- _Activity_: Every line in the entries that holds the word "listed" counts toward the answer, which should be a single number.

- _Data excerpts_:
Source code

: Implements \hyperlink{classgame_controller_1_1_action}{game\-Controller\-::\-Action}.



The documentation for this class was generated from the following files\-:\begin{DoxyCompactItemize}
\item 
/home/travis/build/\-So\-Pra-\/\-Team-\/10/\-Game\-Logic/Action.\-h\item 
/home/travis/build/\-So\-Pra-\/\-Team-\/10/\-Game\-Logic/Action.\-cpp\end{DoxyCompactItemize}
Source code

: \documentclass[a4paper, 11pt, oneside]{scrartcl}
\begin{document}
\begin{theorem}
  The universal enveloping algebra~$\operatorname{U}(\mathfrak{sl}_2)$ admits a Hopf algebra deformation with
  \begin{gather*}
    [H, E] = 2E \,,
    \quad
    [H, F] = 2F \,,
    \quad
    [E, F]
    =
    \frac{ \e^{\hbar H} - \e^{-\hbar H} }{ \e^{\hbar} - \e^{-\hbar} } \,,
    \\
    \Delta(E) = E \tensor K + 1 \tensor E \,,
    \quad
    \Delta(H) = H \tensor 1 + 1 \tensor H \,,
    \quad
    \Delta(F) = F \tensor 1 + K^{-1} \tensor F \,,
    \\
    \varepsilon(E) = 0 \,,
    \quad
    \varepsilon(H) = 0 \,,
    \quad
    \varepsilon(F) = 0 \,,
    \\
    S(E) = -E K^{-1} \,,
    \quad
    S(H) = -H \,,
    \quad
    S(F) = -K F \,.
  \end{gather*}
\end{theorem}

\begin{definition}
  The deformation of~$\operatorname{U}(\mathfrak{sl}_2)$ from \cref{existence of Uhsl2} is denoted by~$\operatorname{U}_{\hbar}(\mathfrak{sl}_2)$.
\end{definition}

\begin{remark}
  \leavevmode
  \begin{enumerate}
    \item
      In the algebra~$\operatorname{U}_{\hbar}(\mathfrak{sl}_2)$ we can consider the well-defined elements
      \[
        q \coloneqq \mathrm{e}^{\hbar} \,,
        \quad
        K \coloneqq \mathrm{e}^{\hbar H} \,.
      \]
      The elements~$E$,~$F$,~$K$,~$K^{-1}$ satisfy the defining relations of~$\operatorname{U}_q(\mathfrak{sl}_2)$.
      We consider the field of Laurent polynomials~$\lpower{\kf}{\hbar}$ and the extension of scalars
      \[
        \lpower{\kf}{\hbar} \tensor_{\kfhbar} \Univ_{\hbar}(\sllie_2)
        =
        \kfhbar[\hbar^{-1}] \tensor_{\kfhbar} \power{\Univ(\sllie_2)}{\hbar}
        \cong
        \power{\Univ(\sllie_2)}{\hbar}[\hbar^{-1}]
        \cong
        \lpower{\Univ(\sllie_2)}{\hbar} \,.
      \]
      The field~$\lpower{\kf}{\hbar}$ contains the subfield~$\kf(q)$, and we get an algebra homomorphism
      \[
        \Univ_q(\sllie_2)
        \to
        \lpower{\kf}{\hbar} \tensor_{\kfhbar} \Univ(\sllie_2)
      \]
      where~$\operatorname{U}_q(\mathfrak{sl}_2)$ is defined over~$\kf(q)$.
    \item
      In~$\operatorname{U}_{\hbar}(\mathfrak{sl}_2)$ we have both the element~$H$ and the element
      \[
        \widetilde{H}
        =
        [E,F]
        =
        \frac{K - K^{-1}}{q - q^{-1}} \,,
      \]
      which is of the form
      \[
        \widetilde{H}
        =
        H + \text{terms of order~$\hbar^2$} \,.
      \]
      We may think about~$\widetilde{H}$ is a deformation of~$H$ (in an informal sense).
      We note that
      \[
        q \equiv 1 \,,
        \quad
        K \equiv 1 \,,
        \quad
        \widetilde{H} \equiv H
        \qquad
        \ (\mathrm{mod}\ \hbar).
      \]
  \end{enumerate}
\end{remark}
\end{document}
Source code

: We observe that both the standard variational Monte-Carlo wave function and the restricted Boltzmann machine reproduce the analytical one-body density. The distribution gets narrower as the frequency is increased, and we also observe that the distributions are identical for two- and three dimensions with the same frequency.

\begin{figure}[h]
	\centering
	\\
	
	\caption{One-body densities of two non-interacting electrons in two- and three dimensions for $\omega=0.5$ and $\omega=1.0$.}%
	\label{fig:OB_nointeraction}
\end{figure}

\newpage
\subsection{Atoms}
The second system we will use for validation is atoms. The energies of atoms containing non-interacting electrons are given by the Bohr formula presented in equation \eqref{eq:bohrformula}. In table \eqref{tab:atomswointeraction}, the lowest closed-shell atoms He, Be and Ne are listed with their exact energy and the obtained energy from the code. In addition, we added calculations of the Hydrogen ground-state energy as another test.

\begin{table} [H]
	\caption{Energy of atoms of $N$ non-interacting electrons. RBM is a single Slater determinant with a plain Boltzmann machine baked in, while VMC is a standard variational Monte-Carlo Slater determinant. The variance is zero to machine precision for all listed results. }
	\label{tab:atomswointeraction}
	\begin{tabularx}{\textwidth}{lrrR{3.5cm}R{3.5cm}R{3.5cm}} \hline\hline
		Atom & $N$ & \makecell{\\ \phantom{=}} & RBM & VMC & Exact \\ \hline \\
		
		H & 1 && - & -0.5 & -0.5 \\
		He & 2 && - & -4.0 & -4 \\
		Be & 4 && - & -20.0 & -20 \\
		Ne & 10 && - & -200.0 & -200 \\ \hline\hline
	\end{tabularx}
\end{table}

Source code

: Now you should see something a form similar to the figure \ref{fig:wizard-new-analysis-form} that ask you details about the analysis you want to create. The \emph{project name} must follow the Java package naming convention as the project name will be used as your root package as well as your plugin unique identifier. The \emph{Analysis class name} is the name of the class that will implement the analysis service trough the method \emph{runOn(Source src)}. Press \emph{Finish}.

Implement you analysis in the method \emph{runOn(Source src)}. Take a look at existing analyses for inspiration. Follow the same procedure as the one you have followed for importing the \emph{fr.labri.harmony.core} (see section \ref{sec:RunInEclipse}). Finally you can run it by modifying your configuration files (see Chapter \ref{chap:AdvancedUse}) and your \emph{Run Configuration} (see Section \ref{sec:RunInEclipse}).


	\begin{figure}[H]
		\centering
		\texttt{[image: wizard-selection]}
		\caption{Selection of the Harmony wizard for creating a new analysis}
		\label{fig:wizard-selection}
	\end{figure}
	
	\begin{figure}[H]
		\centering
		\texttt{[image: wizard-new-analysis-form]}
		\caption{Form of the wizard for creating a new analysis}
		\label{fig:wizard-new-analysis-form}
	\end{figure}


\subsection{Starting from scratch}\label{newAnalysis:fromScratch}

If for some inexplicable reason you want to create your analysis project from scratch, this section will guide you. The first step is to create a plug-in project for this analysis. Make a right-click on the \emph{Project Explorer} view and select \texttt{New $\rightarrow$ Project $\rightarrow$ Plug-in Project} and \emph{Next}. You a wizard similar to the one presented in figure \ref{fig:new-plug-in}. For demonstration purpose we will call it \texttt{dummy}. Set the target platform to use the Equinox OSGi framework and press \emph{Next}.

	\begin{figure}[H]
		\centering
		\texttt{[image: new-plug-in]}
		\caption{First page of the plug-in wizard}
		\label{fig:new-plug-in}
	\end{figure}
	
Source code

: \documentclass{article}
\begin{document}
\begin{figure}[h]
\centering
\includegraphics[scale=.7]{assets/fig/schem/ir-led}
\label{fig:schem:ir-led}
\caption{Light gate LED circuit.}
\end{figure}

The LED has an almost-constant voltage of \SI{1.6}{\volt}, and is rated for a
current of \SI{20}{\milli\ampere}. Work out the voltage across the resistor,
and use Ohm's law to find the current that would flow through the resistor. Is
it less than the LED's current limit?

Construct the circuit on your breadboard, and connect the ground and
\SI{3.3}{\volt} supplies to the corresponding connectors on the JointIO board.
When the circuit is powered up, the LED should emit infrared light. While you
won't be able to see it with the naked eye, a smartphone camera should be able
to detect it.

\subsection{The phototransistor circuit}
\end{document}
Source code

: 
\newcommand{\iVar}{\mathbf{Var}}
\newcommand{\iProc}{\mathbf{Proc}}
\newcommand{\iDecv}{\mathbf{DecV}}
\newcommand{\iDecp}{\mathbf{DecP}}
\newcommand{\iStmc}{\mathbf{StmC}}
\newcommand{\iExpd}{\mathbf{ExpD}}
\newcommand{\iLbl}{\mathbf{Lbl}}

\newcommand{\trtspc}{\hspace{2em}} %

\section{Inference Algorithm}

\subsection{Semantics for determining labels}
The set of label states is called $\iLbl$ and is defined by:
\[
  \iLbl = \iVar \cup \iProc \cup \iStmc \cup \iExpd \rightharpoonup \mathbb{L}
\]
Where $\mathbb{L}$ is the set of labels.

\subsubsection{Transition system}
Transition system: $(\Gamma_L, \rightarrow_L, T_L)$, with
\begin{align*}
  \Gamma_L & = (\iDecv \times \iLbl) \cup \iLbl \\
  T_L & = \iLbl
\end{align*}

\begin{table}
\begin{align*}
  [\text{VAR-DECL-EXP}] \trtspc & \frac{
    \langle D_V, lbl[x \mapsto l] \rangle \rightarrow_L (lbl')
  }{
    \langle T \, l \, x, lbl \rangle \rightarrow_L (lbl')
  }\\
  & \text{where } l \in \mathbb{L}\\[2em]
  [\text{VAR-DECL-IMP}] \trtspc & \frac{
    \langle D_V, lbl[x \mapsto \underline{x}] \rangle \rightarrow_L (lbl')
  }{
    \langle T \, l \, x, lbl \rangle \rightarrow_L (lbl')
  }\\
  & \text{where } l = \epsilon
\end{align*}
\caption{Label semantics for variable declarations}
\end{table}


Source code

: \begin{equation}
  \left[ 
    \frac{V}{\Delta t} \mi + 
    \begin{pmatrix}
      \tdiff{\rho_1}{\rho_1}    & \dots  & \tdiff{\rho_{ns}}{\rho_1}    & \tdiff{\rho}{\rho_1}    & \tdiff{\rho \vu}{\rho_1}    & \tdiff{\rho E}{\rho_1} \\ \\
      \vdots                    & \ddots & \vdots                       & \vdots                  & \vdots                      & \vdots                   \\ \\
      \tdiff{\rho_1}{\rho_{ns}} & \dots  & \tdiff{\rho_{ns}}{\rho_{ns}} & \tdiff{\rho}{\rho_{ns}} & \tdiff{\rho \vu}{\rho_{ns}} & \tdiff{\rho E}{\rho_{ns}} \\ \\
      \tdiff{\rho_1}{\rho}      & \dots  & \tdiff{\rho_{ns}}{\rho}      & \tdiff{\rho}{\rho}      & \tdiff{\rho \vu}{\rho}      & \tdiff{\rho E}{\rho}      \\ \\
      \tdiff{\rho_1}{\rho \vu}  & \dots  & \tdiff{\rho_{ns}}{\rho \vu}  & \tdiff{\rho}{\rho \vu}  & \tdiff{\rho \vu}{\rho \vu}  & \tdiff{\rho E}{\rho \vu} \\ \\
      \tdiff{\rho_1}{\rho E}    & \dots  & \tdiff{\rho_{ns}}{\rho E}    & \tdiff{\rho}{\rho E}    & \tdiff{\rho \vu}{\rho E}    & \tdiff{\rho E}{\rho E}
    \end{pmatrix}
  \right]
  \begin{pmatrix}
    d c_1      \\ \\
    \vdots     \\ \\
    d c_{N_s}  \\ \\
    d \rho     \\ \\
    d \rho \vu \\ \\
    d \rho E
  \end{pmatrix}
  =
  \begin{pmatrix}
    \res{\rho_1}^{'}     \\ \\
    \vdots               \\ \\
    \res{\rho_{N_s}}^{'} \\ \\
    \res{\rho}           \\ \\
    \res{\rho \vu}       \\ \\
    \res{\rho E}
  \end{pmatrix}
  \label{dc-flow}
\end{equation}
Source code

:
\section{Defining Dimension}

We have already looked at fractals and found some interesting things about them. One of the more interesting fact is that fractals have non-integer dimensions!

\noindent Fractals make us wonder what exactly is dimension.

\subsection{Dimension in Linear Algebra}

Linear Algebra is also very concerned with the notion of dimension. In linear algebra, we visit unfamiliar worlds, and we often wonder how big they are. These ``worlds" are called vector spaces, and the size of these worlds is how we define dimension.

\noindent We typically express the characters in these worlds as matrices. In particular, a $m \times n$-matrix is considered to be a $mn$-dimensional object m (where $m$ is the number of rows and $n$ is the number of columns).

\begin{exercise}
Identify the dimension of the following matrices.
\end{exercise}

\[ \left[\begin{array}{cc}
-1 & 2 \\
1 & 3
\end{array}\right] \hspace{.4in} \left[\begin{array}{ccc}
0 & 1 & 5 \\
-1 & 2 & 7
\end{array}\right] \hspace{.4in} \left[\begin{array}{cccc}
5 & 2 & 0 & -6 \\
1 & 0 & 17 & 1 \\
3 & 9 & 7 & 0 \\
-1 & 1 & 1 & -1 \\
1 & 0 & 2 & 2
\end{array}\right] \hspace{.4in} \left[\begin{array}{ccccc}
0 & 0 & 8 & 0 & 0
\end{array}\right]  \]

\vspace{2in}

- _Response to the exercise_: 2